Everyone knew, from lance corporals and up, that there was no way to be effective when you can barely keep your own camp secure, let alone project power. So why did no one ask for more people?

It's a good question, with lots of answers, but none of them are very good.

First, there's the military tendency to not complain to superiors. This is basic human nature, made more effective by the spartan discipline of the military. No one wants to say they can't do their job.

Second, technically the job can get done because the job gets defined down to a level that the command can accomplish. That is, my battalion was responsible for several small and large cities spread mostly across 100 miles of the Euphrates River, and one of our line companies was detached to another command and another line company was frequently sent off to operations at the Syrian border. At half strength we could not control the people in our area.

But that wasn't our job. Our job was mostly to maintain route security. We didn't have to keep the area safe and secure, we just had to protect convoys as they traversed the area. So if our commander were so inclined to complain that we didn't have enough people (and it wasn't my place to know if he did or not), the response would be that we had enough to do what we were asked to do.

Of course, the obvious point is that what we were asked to do was not enough to be effective in winning a war, it was only enough to wait until later when we could win the war. At the time, the theory was that someday the Iraqi Army would be coming and help us fight the war. The theory was flawed but is it a battalion commander's place to question the entire war plan of the commander in chief? No.

So the same was true of the Regimental commander. His job was to slowly squeeze insurgents out of an area the size of South Carolina with just his regiment. It's a virtually impossible task, but he was formally tasked with only incrementally doing the job. If there were three or four regiments there would have been a much more effective effort, but at what cost? No commander ever has as many troops as he wants, and no commander wants to be seen as whining that he needs more.

Well, not "no commander." The greats are exceptions to that rule. They are the ones that have big impacts on the conduct of war, the ones that suck up troops into their control and take aggressive actions with them. They are generally only at the highest levels.

So who is at that level in this war? The guys with three or more stars, starting with General Casey. I don't know the man, I don't know what he's doing every day, but I do know that he is ignoring basics of war fighting and allowing his army to be used to not win a war. He is not screaming for more people, which every commander should be doing in every war. He should ask for more until he is told no, then he should scream for more until he is told no. Then he should demand more again. There are never enough people to fight a war, but no war should ever be fought that doesn't have an impact on our society. He should ask for more until the American people start saying, "Enough!" He hasn't asked for more at any time I am aware of.

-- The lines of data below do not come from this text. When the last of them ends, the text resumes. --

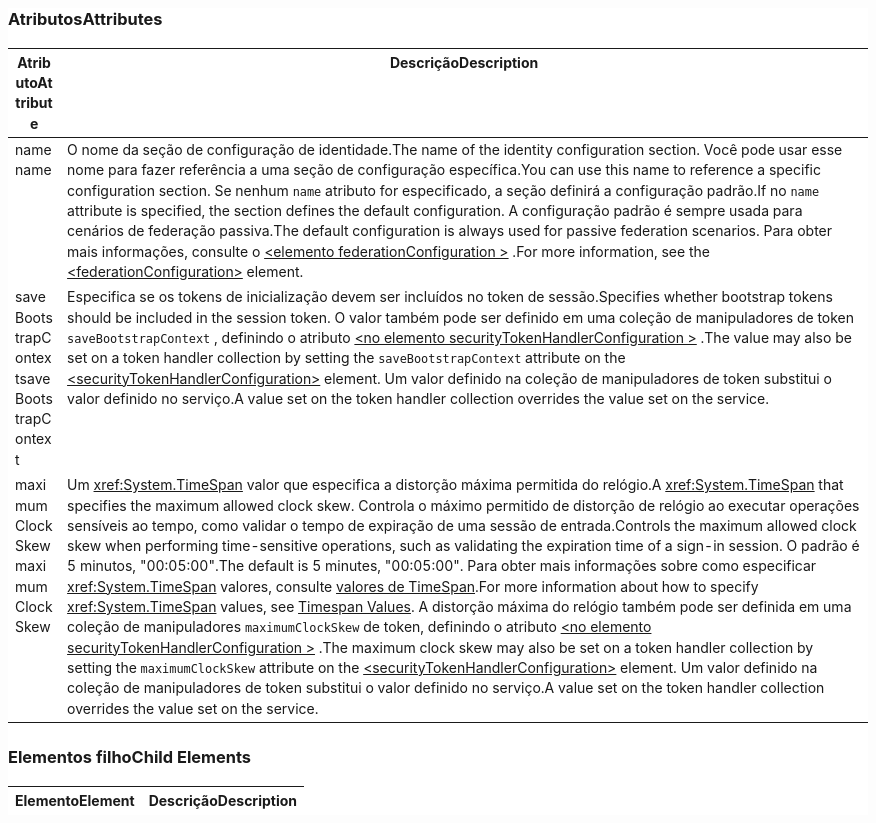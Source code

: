 ### <a name="attributes"></a><span data-ttu-id="785cf-108">Atributos</span><span class="sxs-lookup"><span data-stu-id="785cf-108">Attributes</span></span>

|<span data-ttu-id="785cf-109">Atributo</span><span class="sxs-lookup"><span data-stu-id="785cf-109">Attribute</span></span>|<span data-ttu-id="785cf-110">Descrição</span><span class="sxs-lookup"><span data-stu-id="785cf-110">Description</span></span>|
|---------------|-----------------|
|<span data-ttu-id="785cf-111">name</span><span class="sxs-lookup"><span data-stu-id="785cf-111">name</span></span>|<span data-ttu-id="785cf-112">O nome da seção de configuração de identidade.</span><span class="sxs-lookup"><span data-stu-id="785cf-112">The name of the identity configuration section.</span></span> <span data-ttu-id="785cf-113">Você pode usar esse nome para fazer referência a uma seção de configuração específica.</span><span class="sxs-lookup"><span data-stu-id="785cf-113">You can use this name to reference a specific configuration section.</span></span> <span data-ttu-id="785cf-114">Se nenhum `name` atributo for especificado, a seção definirá a configuração padrão.</span><span class="sxs-lookup"><span data-stu-id="785cf-114">If no `name` attribute is specified, the section defines the default configuration.</span></span> <span data-ttu-id="785cf-115">A configuração padrão é sempre usada para cenários de federação passiva.</span><span class="sxs-lookup"><span data-stu-id="785cf-115">The default configuration is always used for passive federation scenarios.</span></span> <span data-ttu-id="785cf-116">Para obter mais informações, consulte o [ \<elemento federationConfiguration >](federationconfiguration.md) .</span><span class="sxs-lookup"><span data-stu-id="785cf-116">For more information, see the [\<federationConfiguration>](federationconfiguration.md) element.</span></span>|
|<span data-ttu-id="785cf-117">saveBootstrapContext</span><span class="sxs-lookup"><span data-stu-id="785cf-117">saveBootstrapContext</span></span>|<span data-ttu-id="785cf-118">Especifica se os tokens de inicialização devem ser incluídos no token de sessão.</span><span class="sxs-lookup"><span data-stu-id="785cf-118">Specifies whether bootstrap tokens should be included in the session token.</span></span> <span data-ttu-id="785cf-119">O valor também pode ser definido em uma coleção de manipuladores de token `saveBootstrapContext` , definindo o atributo [ \<no elemento securityTokenHandlerConfiguration >](securitytokenhandlerconfiguration.md) .</span><span class="sxs-lookup"><span data-stu-id="785cf-119">The value may also be set on a token handler collection by setting the `saveBootstrapContext` attribute on the [\<securityTokenHandlerConfiguration>](securitytokenhandlerconfiguration.md) element.</span></span> <span data-ttu-id="785cf-120">Um valor definido na coleção de manipuladores de token substitui o valor definido no serviço.</span><span class="sxs-lookup"><span data-stu-id="785cf-120">A value set on the token handler collection overrides the value set on the service.</span></span>|
|<span data-ttu-id="785cf-121">maximumClockSkew</span><span class="sxs-lookup"><span data-stu-id="785cf-121">maximumClockSkew</span></span>|<span data-ttu-id="785cf-122">Um <xref:System.TimeSpan> valor que especifica a distorção máxima permitida do relógio.</span><span class="sxs-lookup"><span data-stu-id="785cf-122">A <xref:System.TimeSpan> that specifies the maximum allowed clock skew.</span></span> <span data-ttu-id="785cf-123">Controla o máximo permitido de distorção de relógio ao executar operações sensíveis ao tempo, como validar o tempo de expiração de uma sessão de entrada.</span><span class="sxs-lookup"><span data-stu-id="785cf-123">Controls the maximum allowed clock skew when performing time-sensitive operations, such as validating the expiration time of a sign-in session.</span></span> <span data-ttu-id="785cf-124">O padrão é 5 minutos, "00:05:00".</span><span class="sxs-lookup"><span data-stu-id="785cf-124">The default is 5 minutes, "00:05:00".</span></span> <span data-ttu-id="785cf-125">Para obter mais informações sobre como especificar <xref:System.TimeSpan> valores, consulte [valores de TimeSpan](../windows-workflow-foundation/index.md).</span><span class="sxs-lookup"><span data-stu-id="785cf-125">For more information about how to specify <xref:System.TimeSpan> values, see [Timespan Values](../windows-workflow-foundation/index.md).</span></span> <span data-ttu-id="785cf-126">A distorção máxima do relógio também pode ser definida em uma coleção de manipuladores `maximumClockSkew` de token, definindo o atributo [ \<no elemento securityTokenHandlerConfiguration >](securitytokenhandlerconfiguration.md) .</span><span class="sxs-lookup"><span data-stu-id="785cf-126">The maximum clock skew may also be set on a token handler collection by setting the `maximumClockSkew` attribute on the [\<securityTokenHandlerConfiguration>](securitytokenhandlerconfiguration.md) element.</span></span> <span data-ttu-id="785cf-127">Um valor definido na coleção de manipuladores de token substitui o valor definido no serviço.</span><span class="sxs-lookup"><span data-stu-id="785cf-127">A value set on the token handler collection overrides the value set on the service.</span></span>|

### <a name="child-elements"></a><span data-ttu-id="785cf-128">Elementos filho</span><span class="sxs-lookup"><span data-stu-id="785cf-128">Child Elements</span></span>

|<span data-ttu-id="785cf-129">Elemento</span><span class="sxs-lookup"><span data-stu-id="785cf-129">Element</span></span>|<span data-ttu-id="785cf-130">Descrição</span><span class="sxs-lookup"><span data-stu-id="785cf-130">Description</span></span>|
|-------------|-----------------|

What is the consequence of this supine failure to want to fight and win the war he is charged with fighting? We're losing the war. But he gets to keep his job, and do whatever else four star generals like to do instead of retire. He is acting as a tool of politicians instead of fighting for America.

Our president, who gets his spinelessness honestly from his father, has announced on innumerable occasions that our generals don't ask for more people. I have no respect for someone who hears public statements like that, analyzes the war in Iraq, and doesn't come back and demand at least a doubling of the number of his troops and see what happens. If the answer is that we can't afford it, then at least we're going to have an honest debate about how badly we want to fight a war. As it is, we're floating through the war as though it will somehow end itself and everyone will hold hands and smile at each other.

Our commander in chief has adopted a failed strategy from Rumsfeld and Cheney, and our generals have not objected to this failed strategy.

I'm wondering what the hell good we're getting out of the Army War College that our generals are so strategically inept.